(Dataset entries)
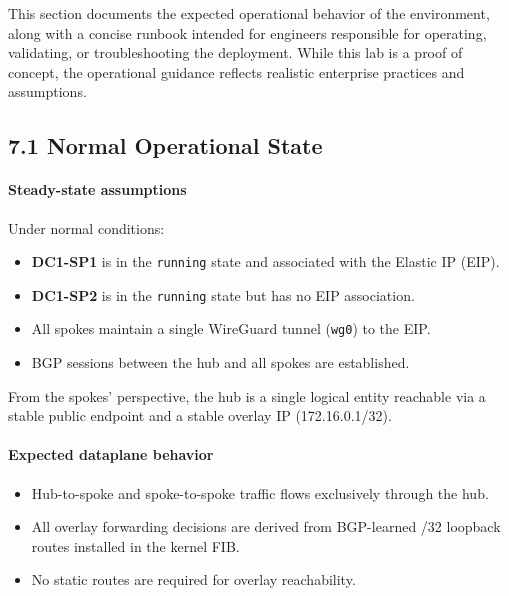 \documentclass[11pt]{article}
\begin{document}
This section documents the expected operational behavior of the environment, along with a concise runbook intended for engineers responsible for operating, validating, or troubleshooting the deployment. While this lab is a proof of concept, the operational guidance reflects realistic enterprise practices and assumptions.

%
%
\subsection{7.1 Normal Operational State}
\label{sec:normal-operational-state}

\paragraph{Steady-state assumptions}
Under normal conditions:
\begin{itemize}
  \item \textbf{DC1-SP1} is in the \texttt{running} state and associated with the Elastic IP (EIP).
  \item \textbf{DC1-SP2} is in the \texttt{running} state but has no EIP association.
  \item All spokes maintain a single WireGuard tunnel (\texttt{wg0}) to the EIP.
  \item BGP sessions between the hub and all spokes are established.
\end{itemize}

From the spokes’ perspective, the hub is a single logical entity reachable via a stable public endpoint and a stable overlay IP (172.16.0.1/32).

\paragraph{Expected dataplane behavior}
\begin{itemize}
  \item Hub-to-spoke and spoke-to-spoke traffic flows exclusively through the hub.
  \item All overlay forwarding decisions are derived from BGP-learned /32 loopback routes installed in the kernel FIB.
  \item No static routes are required for overlay reachability.
\end{itemize}
\end{document}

Task description
From the line that contains "the kernel FIB." through the end of the records above, print every line exactly and nothing else.

Your solution
  \item All overlay forwarding decisions are derived from BGP-learned /32 loopback routes installed in the kernel FIB.
  \item No static routes are required for overlay reachability.
\end{itemize}
\end{document}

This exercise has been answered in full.